◆ What the task requires
Count the lines below with the string "Loyalty" in them. Only the number should be given.

Excerpts from a dataset:
━━━━

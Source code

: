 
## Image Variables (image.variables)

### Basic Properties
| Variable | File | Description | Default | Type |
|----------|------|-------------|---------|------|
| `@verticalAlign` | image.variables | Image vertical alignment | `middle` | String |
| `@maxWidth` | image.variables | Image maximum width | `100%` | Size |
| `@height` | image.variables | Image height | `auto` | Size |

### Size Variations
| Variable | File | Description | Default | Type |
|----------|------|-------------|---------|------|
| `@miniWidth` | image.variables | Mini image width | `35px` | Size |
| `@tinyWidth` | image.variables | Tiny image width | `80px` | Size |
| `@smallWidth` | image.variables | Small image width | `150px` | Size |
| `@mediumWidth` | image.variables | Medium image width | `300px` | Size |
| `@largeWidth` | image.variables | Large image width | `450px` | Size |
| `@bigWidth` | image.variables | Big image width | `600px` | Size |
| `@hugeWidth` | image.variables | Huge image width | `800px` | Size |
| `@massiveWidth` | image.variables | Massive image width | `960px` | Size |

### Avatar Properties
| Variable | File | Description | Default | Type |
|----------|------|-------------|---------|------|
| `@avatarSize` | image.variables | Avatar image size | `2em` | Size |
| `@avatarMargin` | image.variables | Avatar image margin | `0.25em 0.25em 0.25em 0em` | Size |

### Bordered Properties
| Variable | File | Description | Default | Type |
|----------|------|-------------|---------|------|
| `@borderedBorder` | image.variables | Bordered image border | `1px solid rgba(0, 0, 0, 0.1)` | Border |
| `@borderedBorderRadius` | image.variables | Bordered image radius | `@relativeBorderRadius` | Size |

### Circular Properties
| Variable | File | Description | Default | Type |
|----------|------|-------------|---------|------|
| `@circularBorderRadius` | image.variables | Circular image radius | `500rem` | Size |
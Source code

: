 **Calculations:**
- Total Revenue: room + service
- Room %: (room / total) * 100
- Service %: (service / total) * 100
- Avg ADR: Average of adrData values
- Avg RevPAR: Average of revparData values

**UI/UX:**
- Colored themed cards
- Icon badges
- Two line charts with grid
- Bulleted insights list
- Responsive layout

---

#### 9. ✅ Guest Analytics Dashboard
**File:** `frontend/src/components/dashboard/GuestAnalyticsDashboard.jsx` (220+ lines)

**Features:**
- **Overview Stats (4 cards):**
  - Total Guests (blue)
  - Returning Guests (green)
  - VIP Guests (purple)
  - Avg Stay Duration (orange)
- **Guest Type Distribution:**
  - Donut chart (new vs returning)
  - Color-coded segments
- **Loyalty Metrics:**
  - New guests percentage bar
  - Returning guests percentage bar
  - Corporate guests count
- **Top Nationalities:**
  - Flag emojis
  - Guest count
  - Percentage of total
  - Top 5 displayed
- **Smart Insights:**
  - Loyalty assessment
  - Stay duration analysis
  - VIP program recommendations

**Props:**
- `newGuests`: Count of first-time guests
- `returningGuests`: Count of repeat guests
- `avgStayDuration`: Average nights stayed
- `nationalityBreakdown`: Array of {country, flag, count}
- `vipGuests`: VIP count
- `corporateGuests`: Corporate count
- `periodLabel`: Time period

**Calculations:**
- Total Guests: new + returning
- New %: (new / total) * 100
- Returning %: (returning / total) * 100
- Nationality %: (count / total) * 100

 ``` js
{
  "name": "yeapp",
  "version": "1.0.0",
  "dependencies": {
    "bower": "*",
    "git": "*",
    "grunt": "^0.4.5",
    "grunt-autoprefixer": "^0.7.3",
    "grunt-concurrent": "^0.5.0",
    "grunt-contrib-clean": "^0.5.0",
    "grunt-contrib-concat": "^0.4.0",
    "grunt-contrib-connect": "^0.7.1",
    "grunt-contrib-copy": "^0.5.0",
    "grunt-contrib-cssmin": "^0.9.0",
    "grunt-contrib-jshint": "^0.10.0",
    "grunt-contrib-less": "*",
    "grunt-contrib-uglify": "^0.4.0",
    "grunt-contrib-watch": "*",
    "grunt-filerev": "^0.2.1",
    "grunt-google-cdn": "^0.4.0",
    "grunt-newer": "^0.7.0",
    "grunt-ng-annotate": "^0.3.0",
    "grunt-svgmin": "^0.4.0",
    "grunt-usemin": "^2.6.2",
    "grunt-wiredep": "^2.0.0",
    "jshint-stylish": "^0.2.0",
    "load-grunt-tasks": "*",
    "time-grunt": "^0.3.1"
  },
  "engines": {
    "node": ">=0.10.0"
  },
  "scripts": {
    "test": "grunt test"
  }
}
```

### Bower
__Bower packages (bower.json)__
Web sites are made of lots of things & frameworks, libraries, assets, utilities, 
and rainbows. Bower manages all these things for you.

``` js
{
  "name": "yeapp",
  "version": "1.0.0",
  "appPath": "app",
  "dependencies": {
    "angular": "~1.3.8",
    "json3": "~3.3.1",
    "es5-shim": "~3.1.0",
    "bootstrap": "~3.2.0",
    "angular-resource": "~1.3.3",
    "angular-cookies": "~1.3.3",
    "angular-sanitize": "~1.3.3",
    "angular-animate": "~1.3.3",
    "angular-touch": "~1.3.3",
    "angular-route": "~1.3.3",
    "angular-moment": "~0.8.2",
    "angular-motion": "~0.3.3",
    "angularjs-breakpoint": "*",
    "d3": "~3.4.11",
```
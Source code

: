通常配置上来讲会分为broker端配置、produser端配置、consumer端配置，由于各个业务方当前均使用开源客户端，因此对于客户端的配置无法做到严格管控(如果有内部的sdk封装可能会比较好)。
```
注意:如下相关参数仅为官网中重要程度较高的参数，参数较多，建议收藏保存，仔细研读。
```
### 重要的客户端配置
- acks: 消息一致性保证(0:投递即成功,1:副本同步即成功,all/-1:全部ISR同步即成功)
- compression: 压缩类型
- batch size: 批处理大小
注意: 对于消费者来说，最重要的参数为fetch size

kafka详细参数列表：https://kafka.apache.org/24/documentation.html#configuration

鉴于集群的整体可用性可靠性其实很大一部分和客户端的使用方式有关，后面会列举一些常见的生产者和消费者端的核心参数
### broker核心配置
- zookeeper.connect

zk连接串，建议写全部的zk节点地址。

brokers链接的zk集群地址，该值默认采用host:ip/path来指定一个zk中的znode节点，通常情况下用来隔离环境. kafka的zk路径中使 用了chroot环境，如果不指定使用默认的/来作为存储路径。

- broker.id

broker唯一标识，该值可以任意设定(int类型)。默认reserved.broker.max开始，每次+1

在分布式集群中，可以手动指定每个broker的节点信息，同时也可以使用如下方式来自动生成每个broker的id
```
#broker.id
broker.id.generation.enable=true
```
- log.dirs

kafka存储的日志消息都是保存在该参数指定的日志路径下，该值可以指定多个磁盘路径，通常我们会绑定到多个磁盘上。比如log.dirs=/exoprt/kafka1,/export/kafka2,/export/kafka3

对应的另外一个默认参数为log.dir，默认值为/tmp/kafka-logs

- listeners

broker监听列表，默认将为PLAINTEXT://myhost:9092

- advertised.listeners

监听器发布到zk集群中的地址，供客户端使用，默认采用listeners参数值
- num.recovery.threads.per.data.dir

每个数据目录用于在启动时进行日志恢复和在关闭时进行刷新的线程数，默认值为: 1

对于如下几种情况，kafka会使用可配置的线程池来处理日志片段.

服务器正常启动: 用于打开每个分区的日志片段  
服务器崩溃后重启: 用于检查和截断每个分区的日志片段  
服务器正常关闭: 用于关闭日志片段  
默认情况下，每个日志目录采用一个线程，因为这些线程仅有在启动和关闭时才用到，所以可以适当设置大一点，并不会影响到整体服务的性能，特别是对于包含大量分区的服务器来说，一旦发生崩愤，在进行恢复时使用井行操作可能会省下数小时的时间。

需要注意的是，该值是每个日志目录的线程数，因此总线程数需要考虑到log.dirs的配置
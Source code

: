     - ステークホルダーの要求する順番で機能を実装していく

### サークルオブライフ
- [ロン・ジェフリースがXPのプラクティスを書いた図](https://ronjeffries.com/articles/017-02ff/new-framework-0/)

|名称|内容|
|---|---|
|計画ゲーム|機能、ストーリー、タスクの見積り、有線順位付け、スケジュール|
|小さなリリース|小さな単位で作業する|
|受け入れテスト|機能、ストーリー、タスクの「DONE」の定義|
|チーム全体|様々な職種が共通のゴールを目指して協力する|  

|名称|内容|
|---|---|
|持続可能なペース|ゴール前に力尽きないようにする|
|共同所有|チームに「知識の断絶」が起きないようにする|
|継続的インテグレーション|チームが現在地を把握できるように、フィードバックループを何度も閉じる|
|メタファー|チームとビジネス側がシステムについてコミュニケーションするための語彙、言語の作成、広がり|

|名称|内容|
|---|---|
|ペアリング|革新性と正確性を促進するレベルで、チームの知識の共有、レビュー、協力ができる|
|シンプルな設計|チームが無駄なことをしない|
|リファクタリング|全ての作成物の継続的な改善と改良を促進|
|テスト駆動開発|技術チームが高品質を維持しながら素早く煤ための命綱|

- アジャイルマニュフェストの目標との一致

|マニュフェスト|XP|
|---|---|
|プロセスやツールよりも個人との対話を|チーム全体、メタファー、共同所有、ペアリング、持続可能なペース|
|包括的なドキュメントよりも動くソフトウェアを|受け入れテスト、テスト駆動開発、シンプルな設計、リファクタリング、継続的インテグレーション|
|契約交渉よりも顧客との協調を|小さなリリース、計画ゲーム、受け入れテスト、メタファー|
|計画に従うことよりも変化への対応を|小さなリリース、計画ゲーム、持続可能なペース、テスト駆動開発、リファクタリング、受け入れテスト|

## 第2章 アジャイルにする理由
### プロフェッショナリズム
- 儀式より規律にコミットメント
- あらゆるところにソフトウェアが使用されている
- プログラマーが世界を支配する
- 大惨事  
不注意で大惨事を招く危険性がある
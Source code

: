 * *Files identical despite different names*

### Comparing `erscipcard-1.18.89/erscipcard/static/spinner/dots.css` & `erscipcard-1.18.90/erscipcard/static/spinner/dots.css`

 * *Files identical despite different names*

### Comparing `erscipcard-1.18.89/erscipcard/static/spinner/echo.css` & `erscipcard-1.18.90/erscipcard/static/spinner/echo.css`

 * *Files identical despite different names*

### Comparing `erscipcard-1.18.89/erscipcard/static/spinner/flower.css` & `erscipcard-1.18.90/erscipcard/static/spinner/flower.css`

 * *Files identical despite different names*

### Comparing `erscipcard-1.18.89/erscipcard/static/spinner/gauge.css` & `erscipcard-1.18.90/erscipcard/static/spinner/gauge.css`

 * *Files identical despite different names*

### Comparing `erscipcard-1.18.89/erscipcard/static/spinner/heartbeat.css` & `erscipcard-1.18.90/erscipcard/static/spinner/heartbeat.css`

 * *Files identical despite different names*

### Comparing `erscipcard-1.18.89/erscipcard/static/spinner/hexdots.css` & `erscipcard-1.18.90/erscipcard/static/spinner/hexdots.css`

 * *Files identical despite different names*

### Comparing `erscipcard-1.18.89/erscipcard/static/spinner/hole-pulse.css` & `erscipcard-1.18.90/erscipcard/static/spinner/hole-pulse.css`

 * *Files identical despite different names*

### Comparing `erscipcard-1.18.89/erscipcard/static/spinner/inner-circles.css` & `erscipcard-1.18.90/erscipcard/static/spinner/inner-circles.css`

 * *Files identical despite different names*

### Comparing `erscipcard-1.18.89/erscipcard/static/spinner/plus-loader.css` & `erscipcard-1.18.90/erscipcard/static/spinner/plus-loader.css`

━━━━

◆ Response area
2